Required action:
With the images removed, write out each record exactly as given.

[Extracted records]
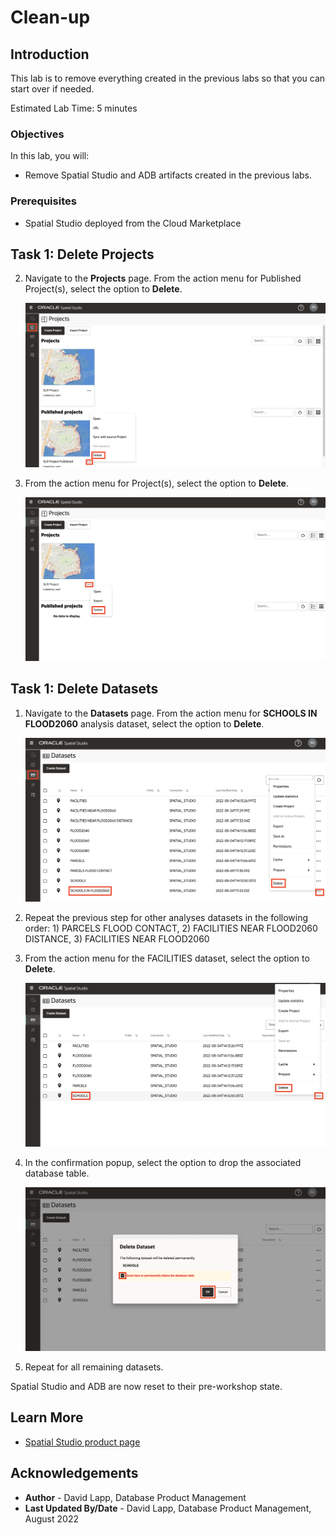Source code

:# Clean-up

## Introduction

This lab is to remove everything created in the previous labs so that you can start over if needed.

Estimated Lab Time: 5 minutes

### Objectives

In this lab, you will:
* Remove Spatial Studio and ADB artifacts created in the previous labs.

### Prerequisites

* Spatial Studio deployed from the Cloud Marketplace

<!-- *This is the "fold" - below items are collapsed by default* -->

## Task 1: Delete Projects

2. Navigate to the **Projects** page. From the action menu for Published Project(s), select the option to **Delete**. 

   ![Image alt text](images/reset-01.png)

3. From the action menu for Project(s), select the option to **Delete**. 

   ![Image alt text](images/reset-02.png)


## Task 1: Delete Datasets

1. Navigate to the **Datasets** page. From the action menu for **SCHOOLS IN FLOOD2060** analysis dataset, select the option to **Delete**. 

   ![Image alt text](images/reset-03.png)

2. Repeat the previous step for other analyses datasets in the following order: 1) PARCELS FLOOD CONTACT, 2) FACILITIES NEAR FLOOD2060 DISTANCE,  3) FACILITIES NEAR FLOOD2060
   
3. From the action menu for the FACILITIES dataset, select the option to **Delete**.  
   
   ![Image alt text](images/reset-04.png)

4. In the confirmation popup, select the option to drop the associated database table.
   
   ![Image alt text](images/reset-05.png)

5. Repeat for all remaining datasets. 


Spatial Studio and ADB are now reset to their pre-workshop state.

## Learn More
* [Spatial Studio product page](https://oracle.com/goto/spatial)

## Acknowledgements
* **Author** - David Lapp, Database Product Management
* **Last Updated By/Date** - David Lapp, Database Product Management, August 2022

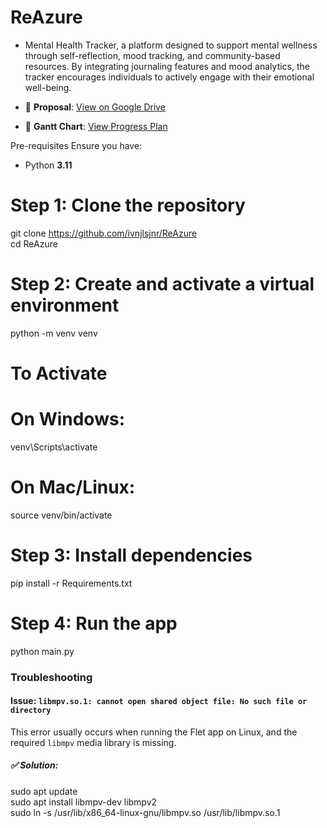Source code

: # ReAzure 
- Mental Health Tracker, a platform designed to support
mental wellness through self-reflection, mood tracking, and community-based resources. By
integrating journaling features and mood analytics, the tracker encourages individuals to actively
engage with their emotional well-being.  

- 📌 **Proposal**: [View on Google Drive](https://drive.google.com/file/d/1AcfpSmkxHPtAycWrDmN0ioSYhyqiX5Qr/view?usp=drive_link)
- 📅 **Gantt Chart**: [View Progress Plan](https://docs.google.com/spreadsheets/d/1ijYl5Bpg2EKnJSlfxoNBIK7D4_sALDX6/edit?usp=sharing&ouid=114568529811023043094&rtpof=true&sd=true)


Pre-requisites
Ensure you have:
- Python **3.11**
 
# Step 1: Clone the repository
git clone https://github.com/ivnjlsjnr/ReAzure  
cd ReAzure

# Step 2: Create and activate a virtual environment
python -m venv venv
# To Activate
# On Windows:
venv\Scripts\activate
# On Mac/Linux:
source venv/bin/activate

# Step 3: Install dependencies
pip install -r Requirements.txt

# Step 4: Run the app
python main.py



### Troubleshooting

#### Issue: `libmpv.so.1: cannot open shared object file: No such file or directory`

This error usually occurs when running the Flet app on Linux, and the required `libmpv` media library is missing.

##### ✅ Solution:


sudo apt update  \
sudo apt install libmpv-dev libmpv2  \
sudo ln -s /usr/lib/x86_64-linux-gnu/libmpv.so /usr/lib/libmpv.so.1  

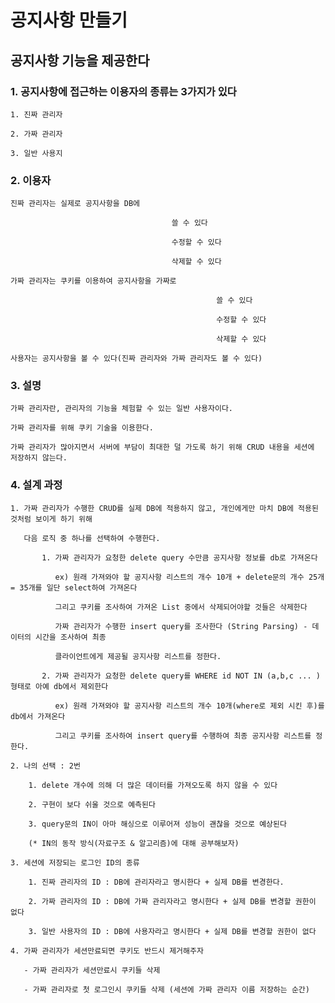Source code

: # 공지사항 만들기

## 공지사항 기능을 제공한다

### 1. 공지사항에 접근하는 이용자의 종류는 3가지가 있다

    1. 진짜 관리자
    
    2. 가짜 관리자
    
    3. 일반 사용지
    
### 2. 이용자

    진짜 관리자는 실제로 공지사항을 DB에
    
                                        쓸 수 있다
                                    
                                        수정할 수 있다
                                    
                                        삭제할 수 있다
                                        
    가짜 관리자는 쿠키를 이용하여 공지사항을 가짜로
    
                                                  쓸 수 있다
                                                 
                                                  수정할 수 있다
                                                 
                                                  삭제할 수 있다
                                                  
    사용자는 공지사항을 볼 수 있다(진짜 관리자와 가짜 관리자도 볼 수 있다)
    
### 3. 설명

    가짜 관리자란, 관리자의 기능을 체험할 수 있는 일반 사용자이다.
    
    가짜 관리자를 위해 쿠키 기술을 이용한다.
    
    가짜 관리자가 많아지면서 서버에 부담이 최대한 덜 가도록 하기 위해 CRUD 내용을 세션에 저장하지 않는다.
    
### 4. 설계 과정

    1. 가짜 관리자가 수행한 CRUD를 실제 DB에 적용하지 않고, 개인에게만 마치 DB에 적용된 것처럼 보이게 하기 위해
    
       다음 로직 중 하나를 선택하여 수행한다.
       
           1. 가짜 관리자가 요청한 delete query 수만큼 공지사항 정보를 db로 가져온다
           
              ex) 원래 가져와야 할 공지사항 리스트의 개수 10개 + delete문의 개수 25개 = 35개를 일단 select하여 가져온다
           
              그리고 쿠키를 조사하여 가져온 List 중에서 삭제되어야할 것들은 삭제한다
              
              가짜 관리자가 수행한 insert query를 조사한다 (String Parsing) - 데이터의 시간을 조사하여 최종 
              
              클라이언트에게 제공될 공지사항 리스트를 정한다.
              
           2. 가짜 관리자가 요청한 delete query를 WHERE id NOT IN (a,b,c ... ) 형태로 아예 db에서 제외한다
           
              ex) 원래 가져와야 할 공지사항 리스트의 개수 10개(where로 제외 시킨 후)를 db에서 가져온다
              
              그리고 쿠키를 조사하여 insert query를 수행하여 최종 공지사항 리스트를 정한다.

    2. 나의 선택 : 2번
    
        1. delete 개수에 의해 더 많은 데이터를 가져오도록 하지 않을 수 있다
        
        2. 구현이 보다 쉬울 것으로 예측된다
        
        3. query문의 IN이 아마 해싱으로 이루어져 성능이 괜찮을 것으로 예상된다
        
        (* IN의 동작 방식(자료구조 & 알고리즘)에 대해 공부해보자)
        
    3. 세션에 저장되는 로그인 ID의 종류
    
        1. 진짜 관리자의 ID : DB에 관리자라고 명시한다 + 실제 DB를 변경한다.
        
        2. 가짜 관리자의 ID : DB에 가짜 관리자라고 명시한다 + 실제 DB를 변경할 권한이 없다
        
        3. 일반 사용자의 ID : DB에 사용자라고 명시한다 + 실제 DB를 변경할 권한이 없다
        
    4. 가짜 관리자가 세션만료되면 쿠키도 반드시 제거해주자
    
       - 가짜 관리자가 세션만료시 쿠키들 삭제
       
       - 가짜 관리자로 첫 로그인시 쿠키들 삭제 (세션에 가짜 관리자 이름 저장하는 순간)
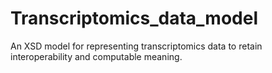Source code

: # Transcriptomics_data_model
An XSD model for representing transcriptomics data to retain interoperability and computable meaning.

Answer:
Source code

:# Clean-up

## Introduction

This lab is to remove everything created in the previous labs so that you can start over if needed.

Estimated Lab Time: 5 minutes

### Objectives

In this lab, you will:
* Remove Spatial Studio and ADB artifacts created in the previous labs.

### Prerequisites

* Spatial Studio deployed from the Cloud Marketplace

<!-- *This is the "fold" - below items are collapsed by default* -->

## Task 1: Delete Projects

2. Navigate to the **Projects** page. From the action menu for Published Project(s), select the option to **Delete**. 

   ![Image alt text](images/reset-01.png)

3. From the action menu for Project(s), select the option to **Delete**. 

   ![Image alt text](images/reset-02.png)


## Task 1: Delete Datasets

1. Navigate to the **Datasets** page. From the action menu for **SCHOOLS IN FLOOD2060** analysis dataset, select the option to **Delete**. 

   ![Image alt text](images/reset-03.png)

2. Repeat the previous step for other analyses datasets in the following order: 1) PARCELS FLOOD CONTACT, 2) FACILITIES NEAR FLOOD2060 DISTANCE,  3) FACILITIES NEAR FLOOD2060
   
3. From the action menu for the FACILITIES dataset, select the option to **Delete**.  
   
   ![Image alt text](images/reset-04.png)

4. In the confirmation popup, select the option to drop the associated database table.
   
   ![Image alt text](images/reset-05.png)

5. Repeat for all remaining datasets. 


Spatial Studio and ADB are now reset to their pre-workshop state.

## Learn More
* [Spatial Studio product page](https://oracle.com/goto/spatial)

## Acknowledgements
* **Author** - David Lapp, Database Product Management
* **Last Updated By/Date** - David Lapp, Database Product Management, August 2022

Source code

: # ReAzure 
- Mental Health Tracker, a platform designed to support
mental wellness through self-reflection, mood tracking, and community-based resources. By
integrating journaling features and mood analytics, the tracker encourages individuals to actively
engage with their emotional well-being.  

- 📌 **Proposal**: [View on Google Drive](https://drive.google.com/file/d/1AcfpSmkxHPtAycWrDmN0ioSYhyqiX5Qr/view?usp=drive_link)
- 📅 **Gantt Chart**: [View Progress Plan](https://docs.google.com/spreadsheets/d/1ijYl5Bpg2EKnJSlfxoNBIK7D4_sALDX6/edit?usp=sharing&ouid=114568529811023043094&rtpof=true&sd=true)


Pre-requisites
Ensure you have:
- Python **3.11**
 
# Step 1: Clone the repository
git clone https://github.com/ivnjlsjnr/ReAzure  
cd ReAzure

# Step 2: Create and activate a virtual environment
python -m venv venv
# To Activate
# On Windows:
venv\Scripts\activate
# On Mac/Linux:
source venv/bin/activate

# Step 3: Install dependencies
pip install -r Requirements.txt

# Step 4: Run the app
python main.py



### Troubleshooting

#### Issue: `libmpv.so.1: cannot open shared object file: No such file or directory`

This error usually occurs when running the Flet app on Linux, and the required `libmpv` media library is missing.

##### ✅ Solution:


sudo apt update  \
sudo apt install libmpv-dev libmpv2  \
sudo ln -s /usr/lib/x86_64-linux-gnu/libmpv.so /usr/lib/libmpv.so.1  

Source code

: # 공지사항 만들기

## 공지사항 기능을 제공한다

### 1. 공지사항에 접근하는 이용자의 종류는 3가지가 있다

    1. 진짜 관리자
    
    2. 가짜 관리자
    
    3. 일반 사용지
    
### 2. 이용자

    진짜 관리자는 실제로 공지사항을 DB에
    
                                        쓸 수 있다
                                    
                                        수정할 수 있다
                                    
                                        삭제할 수 있다
                                        
    가짜 관리자는 쿠키를 이용하여 공지사항을 가짜로
    
                                                  쓸 수 있다
                                                 
                                                  수정할 수 있다
                                                 
                                                  삭제할 수 있다
                                                  
    사용자는 공지사항을 볼 수 있다(진짜 관리자와 가짜 관리자도 볼 수 있다)
    
### 3. 설명

    가짜 관리자란, 관리자의 기능을 체험할 수 있는 일반 사용자이다.
    
    가짜 관리자를 위해 쿠키 기술을 이용한다.
    
    가짜 관리자가 많아지면서 서버에 부담이 최대한 덜 가도록 하기 위해 CRUD 내용을 세션에 저장하지 않는다.
    
### 4. 설계 과정

    1. 가짜 관리자가 수행한 CRUD를 실제 DB에 적용하지 않고, 개인에게만 마치 DB에 적용된 것처럼 보이게 하기 위해
    
       다음 로직 중 하나를 선택하여 수행한다.
       
           1. 가짜 관리자가 요청한 delete query 수만큼 공지사항 정보를 db로 가져온다
           
              ex) 원래 가져와야 할 공지사항 리스트의 개수 10개 + delete문의 개수 25개 = 35개를 일단 select하여 가져온다
           
              그리고 쿠키를 조사하여 가져온 List 중에서 삭제되어야할 것들은 삭제한다
              
              가짜 관리자가 수행한 insert query를 조사한다 (String Parsing) - 데이터의 시간을 조사하여 최종 
              
              클라이언트에게 제공될 공지사항 리스트를 정한다.
              
           2. 가짜 관리자가 요청한 delete query를 WHERE id NOT IN (a,b,c ... ) 형태로 아예 db에서 제외한다
           
              ex) 원래 가져와야 할 공지사항 리스트의 개수 10개(where로 제외 시킨 후)를 db에서 가져온다
              
              그리고 쿠키를 조사하여 insert query를 수행하여 최종 공지사항 리스트를 정한다.

    2. 나의 선택 : 2번
    
        1. delete 개수에 의해 더 많은 데이터를 가져오도록 하지 않을 수 있다
        
        2. 구현이 보다 쉬울 것으로 예측된다
        
        3. query문의 IN이 아마 해싱으로 이루어져 성능이 괜찮을 것으로 예상된다
        
        (* IN의 동작 방식(자료구조 & 알고리즘)에 대해 공부해보자)
        
    3. 세션에 저장되는 로그인 ID의 종류
    
        1. 진짜 관리자의 ID : DB에 관리자라고 명시한다 + 실제 DB를 변경한다.
        
        2. 가짜 관리자의 ID : DB에 가짜 관리자라고 명시한다 + 실제 DB를 변경할 권한이 없다
        
        3. 일반 사용자의 ID : DB에 사용자라고 명시한다 + 실제 DB를 변경할 권한이 없다
        
    4. 가짜 관리자가 세션만료되면 쿠키도 반드시 제거해주자
    
       - 가짜 관리자가 세션만료시 쿠키들 삭제
       
       - 가짜 관리자로 첫 로그인시 쿠키들 삭제 (세션에 가짜 관리자 이름 저장하는 순간)
Source code

: # Transcriptomics_data_model
An XSD model for representing transcriptomics data to retain interoperability and computable meaning.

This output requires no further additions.